## andrew hunt, david thomas ### addison-wesley, 1999
summary
this is largely a book about the realities of being a programmer in a working-environment (mostly a business, profit-oriented one). still, it’s a well-rounded view of the life of software developers , and a series of heuristics which aren’t quite worried with the aesthetics/details of it, but rather with due process.
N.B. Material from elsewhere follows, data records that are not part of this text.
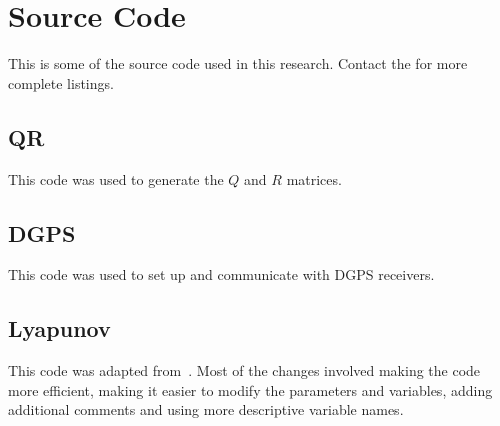 \chapter{Source Code}
\label{ch:code}
This is some of the source code used in this research. Contact the  for more complete listings.

\section{QR}
\label{sec:qrcode}
This code was used to generate the $Q$ and $R$ matrices.
\lstset{language=C++}

\clearpage
\section{DGPS}
\label{sec:dgpscode}
This code was used to set up and communicate with DGPS receivers.

\clearpage
\section{Lyapunov}
\label{sec:lyapunovcode}
This code was adapted from~\cite{Rusu05RobotuxLyapunov}. Most of the changes involved making the code more efficient, making it easier to modify the parameters and variables, adding additional comments and using more descriptive variable names.
\lstset{language=Matlab}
state that programming is a craft, and is about doing, not theories
programmer = listener (capture elusive requirements) + advisor + interpreter (express them so that the machine can do them justice) + dictator
this book is very much about the craft of programming (or so it claims) - early adopter/fast adapter (experience) - inquisitive (ask questions) - critical thinker (cf. above) - realistic - jack of all trades
even in business/corporate development, even in large teams, there is room for individuality. they claim that engineering and craftsmanship can coexist, this is visible in how emotional they are when talking about tools (p. 96, chap. 3)
kaizen: continuously making small improvements
yet another mention of the broken windows, coming from the fact that there is software that is just good enough (anti-craftsmanship?)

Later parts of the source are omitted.